Task goal — Reproduce the entries shown below only from the line with "Ciclos de desenvolvimento" down to the line with "- Se no meio", keeping both end lines and copying each one exactly.

Supplied data —
Content starts

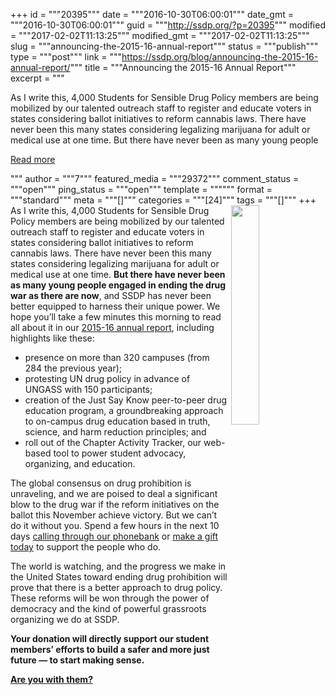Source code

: +++
id = """20395"""
date = """2016-10-30T06:00:01"""
date_gmt = """2016-10-30T06:00:01"""
guid = """http://ssdp.org/?p=20395"""
modified = """2017-02-02T11:13:25"""
modified_gmt = """2017-02-02T11:13:25"""
slug = """announcing-the-2015-16-annual-report"""
status = """publish"""
type = """post"""
link = """https://ssdp.org/blog/announcing-the-2015-16-annual-report/"""
title = """Announcing the 2015-16 Annual Report"""
excerpt = """<p>As I write this, 4,000 Students for Sensible Drug Policy members are being mobilized by our talented outreach staff to register and educate voters in states considering ballot initiatives to reform cannabis laws. There have never been this many states considering legalizing marijuana for adult or medical use at one time. But there have never been as many young people</p>
<div class="h10"></div>
<p><a class="more-link2 flat" href="https://ssdp.org/blog/announcing-the-2015-16-annual-report/">Read more</a></p>
"""
author = """7"""
featured_media = """29372"""
comment_status = """open"""
ping_status = """open"""
template = """"""
format = """standard"""
meta = """[]"""
categories = """[24]"""
tags = """[]"""
+++
<a href="ssdp.org/assets/SSDP-2016-annual-report.pdf"><img style="float: right; margin-left: 5px; margin-bottom: 5px;" src="http://ssdp.org/assets/Annual-report-social-share-long-01.png" alt="" width="30%" /></a>As I write this, 4,000 Students for Sensible Drug Policy members are being mobilized by our talented outreach staff to register and educate voters in states considering ballot initiatives to reform cannabis laws. There have never been this many states considering legalizing marijuana for adult or medical use at one time. <strong>But there have never been as many young people engaged in ending the drug war as there are now</strong>, and SSDP has never been better equipped to harness their unique power. We hope you&#8217;ll take a few minutes this morning to read all about it in our <a href="http://ssdp.org/assets/SSDP-2016-annual-report.pdf">2015-16 annual report</a>, including highlights like these:
<ul>
	<li>presence on more than 320 campuses (from 284 the previous year);</li>
	<li>protesting UN drug policy in advance of UNGASS with 150 participants;</li>
	<li>creation of the Just Say Know peer-to-peer drug education program, a groundbreaking approach to on-campus drug education based in truth, science, and harm reduction principles; and</li>
	<li>roll out of the Chapter Activity Tracker, our web-based tool to power student advocacy, organizing, and education.</li>
</ul>
<p dir="ltr">The global consensus on drug prohibition is unraveling, and we are poised to deal a significant blow to the drug war if the reform initiatives on the ballot this November achieve victory. But we can’t do it without you. Spend a few hours in the next 10 days <a href="http://legalize2016.org">calling through our phonebank</a> or <a href="http://ssdp.org/donate">make a gift today</a> to support the people who do.</p>
The world is watching, and the progress we make in the United States toward ending drug prohibition will prove that there is a better approach to drug policy. These reforms will be won through the power of democracy and the kind of powerful grassroots organizing we do at SSDP.
<p dir="ltr"><strong>Your donation will directly support our student members’ efforts to build a safer and more just future &#8212; to start making sense.</strong></p>
<a href="http://ssdp.org/donate"><strong>Are you with them?</strong></a>
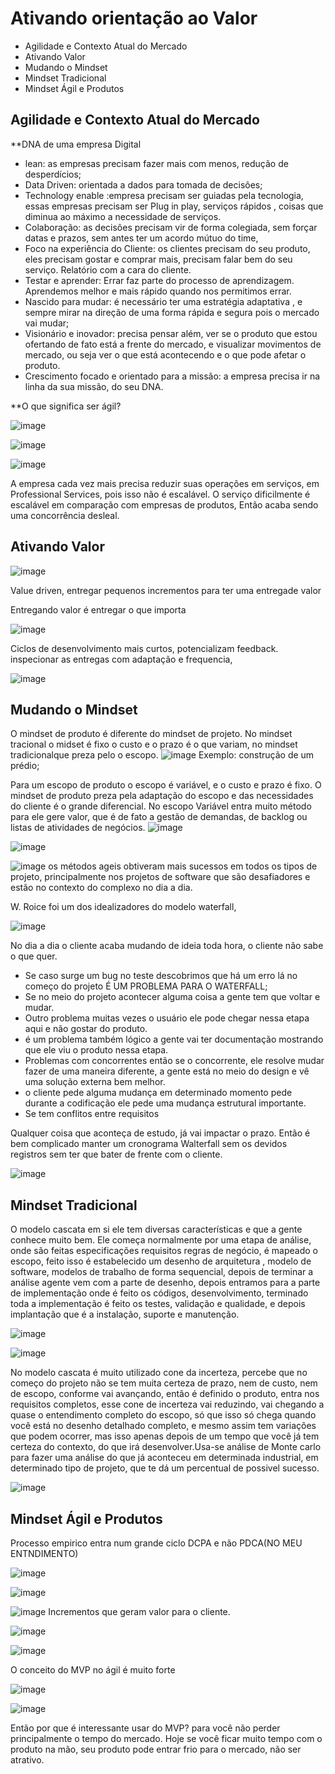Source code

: # Ativando orientação ao Valor

- Agilidade e Contexto Atual do Mercado
-  Ativando Valor
-  Mudando o Mindset
-  Mindset Tradicional
- Mindset Ágil e Produtos

## Agilidade e Contexto Atual do Mercado

**DNA de uma empresa Digital

- lean: as empresas precisam fazer mais com menos, redução de desperdícios;
- Data Driven: orientada a dados para tomada de decisões;
- Technology enable :empresa precisam ser guiadas pela tecnologia, essas empresas precisam ser Plug in play, serviços rápidos , coisas que diminua ao máximo a necessidade de serviços.
- Colaboração: as decisões precisam vir de forma colegiada, sem forçar datas e prazos, sem antes ter um acordo mútuo do time, 
- Foco na experiência do Cliente: os clientes precisam do seu produto, eles precisam gostar e comprar mais, precisam falar bem do seu serviço. Relatório com a cara do cliente.
- Testar e aprender: Errar faz parte do processo de aprendizagem. Aprendemos melhor e mais rápido quando nos permitimos errar. 
- Nascido para mudar: é necessário ter uma estratégia adaptativa , e sempre mirar na direção de uma forma rápida  e segura pois o mercado vai mudar;
- Visionário e inovador: precisa pensar além, ver se o produto que estou ofertando de fato está a frente do mercado, e visualizar movimentos de mercado, ou seja ver o que está acontecendo e o que pode afetar o produto.
- Crescimento focado e orientado para a missão: a empresa precisa ir na linha da sua missão, do seu DNA. 


**O que significa ser ágil?

![image](https://user-images.githubusercontent.com/52088444/235159140-44c7be3b-a8d9-4205-bc1c-bc29dcae9846.png)

![image](https://user-images.githubusercontent.com/52088444/235159229-c9c4337e-4e13-4967-9193-174446b992e6.png)

![image](https://user-images.githubusercontent.com/52088444/235159290-7435f892-744f-4a6c-a5c5-386141a7f64a.png)

A empresa cada vez mais precisa reduzir suas operações em serviços, em Professional Services, pois isso não é escalável. O serviço dificilmente é escalável em comparação com empresas de produtos, Então acaba sendo uma concorrência desleal.

## Ativando Valor

![image](https://user-images.githubusercontent.com/52088444/235160211-35ef4652-37cd-4d8c-aff1-1d519c1b512d.png)

Value driven, entregar pequenos incrementos para ter uma entregade valor

Entregando valor é entregar o que importa

![image](https://user-images.githubusercontent.com/52088444/235160635-ada5cde5-27c6-469d-974c-34fe59605a95.png)

Ciclos de desenvolvimento mais curtos, potencializam feedback. inspecionar as entregas com adaptação e frequencia, 

![image](https://user-images.githubusercontent.com/52088444/235161056-74e0200f-055e-4034-8378-3bc529913668.png)


## Mudando o Mindset

O mindset de produto é diferente do mindset de projeto.
No mindset tracional o midset é fixo o custo e o prazo é o que variam, no mindset tradicionalque preza pelo o escopo.
![image](https://user-images.githubusercontent.com/52088444/235161704-b215db81-eaa9-4329-bac6-8672810d1aea.png)
Exemplo: construção de um prédio;

Para um escopo de produto o escopo é variável, e o custo e prazo é fixo. O mindset de produto preza pela adaptação do escopo e das necessidades do cliente é o grande diferencial.  No escopo Variável entra muito método para ele gere valor, que é de fato a gestão de demandas, de backlog ou listas de atividades de negócios.
![image](https://user-images.githubusercontent.com/52088444/235162194-24bf9b12-f214-4dab-b5e6-f9c0334b01b9.png)


![image](https://user-images.githubusercontent.com/52088444/235162337-63a84bee-5131-447f-9c74-ac93e4fa477f.png)

![image](https://user-images.githubusercontent.com/52088444/235164299-5250c56e-4482-411e-a283-4dacaa075d24.png)
os métodos ageis obtiveram mais sucessos em todos os tipos de projeto, principalmente nos projetos de software que são desafiadores e estão no contexto do complexo no dia a dia.

W. Roice foi um dos idealizadores do modelo waterfall,

![image](https://user-images.githubusercontent.com/52088444/235165097-eaaa165c-16fb-4fa7-a302-2bf6864ab469.png)

No dia a dia o cliente acaba mudando de ideia toda hora, o cliente não sabe o que quer. 
- Se caso surge um bug no teste descobrimos que há um erro lá no começo do projeto É UM PROBLEMA PARA O WATERFALL;
- Se no meio do projeto acontecer alguma coisa a gente tem que voltar e mudar.
- Outro problema muitas vezes o usuário ele pode chegar nessa etapa aqui e não gostar do produto.
- é um problema também lógico a gente vai ter documentação mostrando que ele viu o produto nessa etapa.
- Problemas com concorrentes então se o concorrente, ele resolve mudar fazer de uma maneira diferente, a gente está no meio do design  e vê uma solução externa bem melhor.
- o cliente pede alguma mudança em determinado momento pede durante a codificação ele pede uma mudança estrutural importante.
- Se tem conflitos entre requisitos

Qualquer coisa que aconteça de estudo,  já vai impactar o prazo. Então é bem complicado manter um cronograma Walterfall sem os devidos registros sem ter que bater de frente com o cliente.

![image](https://user-images.githubusercontent.com/52088444/235166057-8a0000b0-eace-4d10-b438-5896764d0390.png)

##  Mindset Tradicional

O modelo cascata em si ele tem diversas características e que a gente conhece muito bem. Ele começa normalmente por uma etapa de análise, onde são feitas especificações requisitos regras de negócio, é mapeado o escopo, feito isso é estabelecido um desenho de arquitetura , modelo de software, modelos de trabalho de forma sequencial, depois de terminar a análise agente vem  com a parte de desenho, depois entramos para a parte de implementação onde é feito os códigos, desenvolvimento, terminado toda a implementação é feito os testes, validação e qualidade, e depois implantação que é a instalação, suporte e manutenção.


![image](https://user-images.githubusercontent.com/52088444/235167689-cd252931-2d0b-4185-866a-1a4d4e64ff28.png)

![image](https://user-images.githubusercontent.com/52088444/235167894-997a9742-7ba1-4f4e-956a-fd1129ae3788.png)


No  modelo cascata é muito utilizado cone da incerteza, percebe que no começo do projeto não se tem muita certeza de prazo, nem de custo, nem de escopo,
conforme vai avançando, então é definido o produto, entra nos requisitos completos, esse cone de incerteza vai reduzindo, vai chegando a quase o entendimento completo do escopo, só que isso só chega quando você está no desenho detalhado completo, e mesmo assim  tem variações que podem ocorrer, mas isso apenas depois de um tempo que você já tem certeza do contexto, do que irá desenvolver.Usa-se análise de Monte carlo para fazer uma análise do que já aconteceu em determinada industrial, em determinado tipo de projeto, que te dá um percentual de possivel sucesso.

![image](https://user-images.githubusercontent.com/52088444/235169571-e1d76ed4-660d-45f0-bf00-420d28195dda.png)


## Mindset Ágil e Produtos

Processo empirico entra num grande ciclo DCPA e não PDCA(NO MEU ENTNDIMENTO)

![image](https://user-images.githubusercontent.com/52088444/235169965-2579c0e9-6f96-47dd-aceb-53238d644f25.png)

![image](https://user-images.githubusercontent.com/52088444/235170100-ff8a3484-459b-487d-b5ea-d03396d14838.png)

![image](https://user-images.githubusercontent.com/52088444/235170185-6c947d6c-954f-47b5-9f23-d1a002b60f2f.png)
Incrementos que geram valor para o cliente.

![image](https://user-images.githubusercontent.com/52088444/235170392-34aad600-a32a-4da4-8604-09f87939bd8b.png)

![image](https://user-images.githubusercontent.com/52088444/235170585-ee53fb33-cead-4513-b93e-fdf61e32b861.png)

O conceito do MVP no ágil é muito forte

![image](https://user-images.githubusercontent.com/52088444/235170740-417a3859-5566-4417-9320-19dfdbe80ddc.png)

![image](https://user-images.githubusercontent.com/52088444/235171089-1e6a220d-c9fd-4c29-9a20-4c3c00ab14e3.png)


Então por que é interessante usar do MVP? para você não perder principalmente o tempo do mercado. Hoje se você ficar muito tempo com o produto na mão, seu produto pode entrar frio para o mercado, não ser atrativo.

Content ends

Reply to the task —
Ciclos de desenvolvimento mais curtos, potencializam feedback. inspecionar as entregas com adaptação e frequencia, 

![image](https://user-images.githubusercontent.com/52088444/235161056-74e0200f-055e-4034-8378-3bc529913668.png)


## Mudando o Mindset

O mindset de produto é diferente do mindset de projeto.
No mindset tracional o midset é fixo o custo e o prazo é o que variam, no mindset tradicionalque preza pelo o escopo.
![image](https://user-images.githubusercontent.com/52088444/235161704-b215db81-eaa9-4329-bac6-8672810d1aea.png)
Exemplo: construção de um prédio;

Para um escopo de produto o escopo é variável, e o custo e prazo é fixo. O mindset de produto preza pela adaptação do escopo e das necessidades do cliente é o grande diferencial.  No escopo Variável entra muito método para ele gere valor, que é de fato a gestão de demandas, de backlog ou listas de atividades de negócios.
![image](https://user-images.githubusercontent.com/52088444/235162194-24bf9b12-f214-4dab-b5e6-f9c0334b01b9.png)


![image](https://user-images.githubusercontent.com/52088444/235162337-63a84bee-5131-447f-9c74-ac93e4fa477f.png)

![image](https://user-images.githubusercontent.com/52088444/235164299-5250c56e-4482-411e-a283-4dacaa075d24.png)
os métodos ageis obtiveram mais sucessos em todos os tipos de projeto, principalmente nos projetos de software que são desafiadores e estão no contexto do complexo no dia a dia.

W. Roice foi um dos idealizadores do modelo waterfall,

![image](https://user-images.githubusercontent.com/52088444/235165097-eaaa165c-16fb-4fa7-a302-2bf6864ab469.png)

No dia a dia o cliente acaba mudando de ideia toda hora, o cliente não sabe o que quer. 
- Se caso surge um bug no teste descobrimos que há um erro lá no começo do projeto É UM PROBLEMA PARA O WATERFALL;
- Se no meio do projeto acontecer alguma coisa a gente tem que voltar e mudar.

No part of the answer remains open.